Calibration with Simulation Cancellation

Introduction - Calibration with libEnsemble and a Regression Model

This tutorial demonstrates libEnsemble’s capability to selectively cancel pending simulations based on instructions from a calibration Generator Function. This capability is desirable, especially when evaluations are expensive, since compute resources may then be more effectively applied toward critical evaluations.

For a somewhat different approach than libEnsemble’s other tutorials, we’ll emphasize the settings, functions, and data fields within the calling script, persistent generator, manager, and sim_f that make this capability possible, rather than outlining a step-by-step process.

The libEnsemble regression test test_persistent_surmise_calib.py demonstrates cancellation of pending simulations, while the test_persistent_surmise_killsims.py test demonstrates libEnsemble’s capability to also kill running simulations that have been marked as cancelled.

Overview of the Calibration Problem

The generator function featured in this tutorial can be found in gen_funcs/persistent_surmise_calib.py and uses the surmise library for its calibration surrogate model interface. The surmise library uses the “PCGPwM” emulation method in this example.

Say there is a computer model \(f(\theta, x)\) to be calibrated. To calibrate is to find some parameter \(\theta_0\) such that \(f(\theta_0, x)\) closely resembles data collected from a physical experiment. For example, a (simple) physical experiment may involve dropping a ball at different heights to study the gravitational constant, and the corresponding computer model could be the set of differential equations that govern the drop.

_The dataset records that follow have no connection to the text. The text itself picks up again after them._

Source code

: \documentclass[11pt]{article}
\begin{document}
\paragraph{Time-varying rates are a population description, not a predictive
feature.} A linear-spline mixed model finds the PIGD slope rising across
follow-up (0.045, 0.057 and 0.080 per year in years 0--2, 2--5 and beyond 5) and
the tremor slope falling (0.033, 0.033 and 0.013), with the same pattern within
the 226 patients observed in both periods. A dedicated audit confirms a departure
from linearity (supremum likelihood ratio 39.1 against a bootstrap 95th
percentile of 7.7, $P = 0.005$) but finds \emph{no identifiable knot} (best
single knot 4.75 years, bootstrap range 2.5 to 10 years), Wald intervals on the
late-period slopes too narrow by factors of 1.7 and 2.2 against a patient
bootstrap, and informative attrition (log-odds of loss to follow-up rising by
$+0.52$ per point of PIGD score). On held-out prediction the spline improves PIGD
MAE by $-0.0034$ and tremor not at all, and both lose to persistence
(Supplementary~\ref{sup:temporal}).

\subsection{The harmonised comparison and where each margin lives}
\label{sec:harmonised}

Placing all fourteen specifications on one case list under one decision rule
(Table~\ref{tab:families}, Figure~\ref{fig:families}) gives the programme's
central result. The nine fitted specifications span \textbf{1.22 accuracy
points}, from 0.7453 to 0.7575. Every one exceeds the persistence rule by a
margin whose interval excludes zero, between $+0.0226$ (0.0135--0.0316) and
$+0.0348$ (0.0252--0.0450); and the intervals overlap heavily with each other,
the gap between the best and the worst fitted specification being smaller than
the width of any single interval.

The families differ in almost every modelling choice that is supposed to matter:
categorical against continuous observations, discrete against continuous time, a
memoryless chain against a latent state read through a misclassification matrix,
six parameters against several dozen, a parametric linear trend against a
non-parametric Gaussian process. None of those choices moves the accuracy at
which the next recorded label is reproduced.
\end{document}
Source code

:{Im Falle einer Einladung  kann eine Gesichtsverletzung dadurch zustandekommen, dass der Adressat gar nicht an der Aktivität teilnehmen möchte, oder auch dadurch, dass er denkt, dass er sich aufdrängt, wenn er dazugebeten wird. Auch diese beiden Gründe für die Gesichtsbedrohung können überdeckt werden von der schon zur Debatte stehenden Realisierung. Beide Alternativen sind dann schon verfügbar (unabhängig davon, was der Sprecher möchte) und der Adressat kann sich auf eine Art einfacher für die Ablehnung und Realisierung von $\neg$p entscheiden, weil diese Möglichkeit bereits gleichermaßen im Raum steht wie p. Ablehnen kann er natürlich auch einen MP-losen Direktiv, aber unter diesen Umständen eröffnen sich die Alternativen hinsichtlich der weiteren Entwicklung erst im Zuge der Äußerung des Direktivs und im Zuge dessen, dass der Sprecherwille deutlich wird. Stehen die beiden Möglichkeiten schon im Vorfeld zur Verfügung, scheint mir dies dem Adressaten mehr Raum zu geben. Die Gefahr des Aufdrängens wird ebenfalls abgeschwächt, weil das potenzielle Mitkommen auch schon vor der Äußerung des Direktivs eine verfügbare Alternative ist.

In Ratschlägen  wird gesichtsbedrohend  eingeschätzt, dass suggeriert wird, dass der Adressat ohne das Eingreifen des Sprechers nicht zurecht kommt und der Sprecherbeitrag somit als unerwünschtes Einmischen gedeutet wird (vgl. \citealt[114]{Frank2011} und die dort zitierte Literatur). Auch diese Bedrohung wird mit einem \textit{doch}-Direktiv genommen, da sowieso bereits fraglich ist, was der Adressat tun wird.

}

In a case where the computation of the computer model is relatively expensive, we employ a fast surrogate model to approximate the model and to inform good parameters to test next. Here the computer model \(f(\theta, x)\) is accessible only through performing sim_f evaluations.

As a convenience for testing, the observed data values are modelled by calling the sim_f for the known true theta, which in this case is the center of a unit hypercube. These values are therefore stored at the start of libEnsemble’s main History array array, and have associated sim_id’s.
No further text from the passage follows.